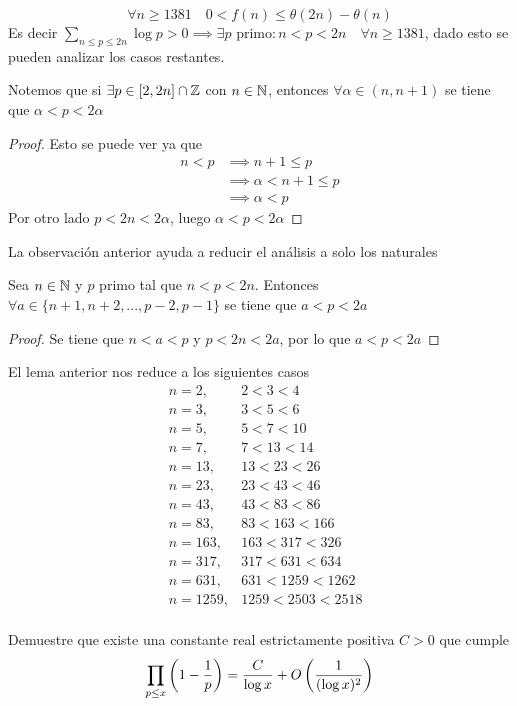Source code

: \begin{sol}
	\[\forall n\geq1381\quad0<f(n)\leq\theta(2n)-\theta(n)\]
	Es decir $\displaystyle\sum_{n\leq p\leq 2n}\log{p}>0\implies\exists p\text{ primo}:n<p<2n\quad\forall n\geq1381$, dado esto se pueden analizar los casos restantes.
	\begin{obs}
		Notemos que si $\exists p\in[2,2n]\cap\mathbb{Z}$ con $n\in\mathbb{N}$, entonces $\forall\alpha\in(n,n+1)$ se tiene que $\alpha<p<2\alpha$
		\begin{proof}
			Esto se puede ver ya que
			\begin{align*}
				n<p & \implies n+1\leq p       \\
				    & \implies\alpha<n+1\leq p \\
				    & \implies\alpha<p
			\end{align*}
			Por otro lado $p<2n<2\alpha$, luego $\alpha<p<2\alpha$
		\end{proof}
	\end{obs}
	{\flushleft La observación anterior ayuda a reducir el análisis a solo los naturales}
	\begin{lem}
		Sea $n\in\mathbb{N}$ y $p$ primo tal que $n<p<2n$. Entonces $\forall a\in\{n+1,n+2,...,p-2,p-1\}$ se tiene que $a<p<2a$
		\begin{proof}
			Se tiene que $n<a<p$ y $p<2n<2a$, por lo que $a<p<2a$
		\end{proof}
	\end{lem}
	{\flushleft El lema anterior nos reduce a los siguientes casos}
	\begin{align*}
		 & n=2,    & 2<3<4          \\
		 & n=3,    & 3<5<6          \\
		 & n=5,    & 5<7<10         \\
		 & n=7,    & 7<13<14        \\
		 & n=13,   & 13<23<26       \\
		 & n=23,   & 23<43<46       \\
		 & n=43,   & 43<83<86       \\
		 & n=83,   & 83<163<166     \\
		 & n=163,  & 163<317<326    \\
		 & n=317,  & 317<631<634    \\
		 & n=631,  & 631<1259<1262  \\
		 & n=1259, & 1259<2503<2518 \\
	\end{align*}

\end{sol}

\begin{prob}[4 pts.]
	Demuestre que existe una constante real estrictamente positiva $C>0$ que cumple
	\[\prod_{p\leq x}\left(1-\frac{1}{p}\right)=\frac{C}{\log x}+O\left(\frac{1}{(\log x)^2}\right)\]
\end{prob}

\begin{sol}

\end{sol}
......
#### [PROMPT]
Read the records above. Show each line that has the string "align".

#### [EXPECTED ANSWER]
			\begin{align*}
			\end{align*}
	\begin{align*}
	\end{align*}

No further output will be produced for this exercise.